### [INSTRUCTIONS FOR THE TASK]
In your answer, transcribe all of the data exactly.

#### EXERCISE DATA ####

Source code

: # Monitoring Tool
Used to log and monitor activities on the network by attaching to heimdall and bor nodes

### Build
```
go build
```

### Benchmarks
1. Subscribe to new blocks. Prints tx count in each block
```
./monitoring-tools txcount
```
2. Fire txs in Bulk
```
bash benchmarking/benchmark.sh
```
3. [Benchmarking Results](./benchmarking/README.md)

####

### [EXERCISE RESPONSE]
Source code

: # Monitoring Tool
Used to log and monitor activities on the network by attaching to heimdall and bor nodes

### Build
```
go build
```

### Benchmarks
1. Subscribe to new blocks. Prints tx count in each block
```
./monitoring-tools txcount
```
2. Fire txs in Bulk
```
bash benchmarking/benchmark.sh
```
3. [Benchmarking Results](./benchmarking/README.md)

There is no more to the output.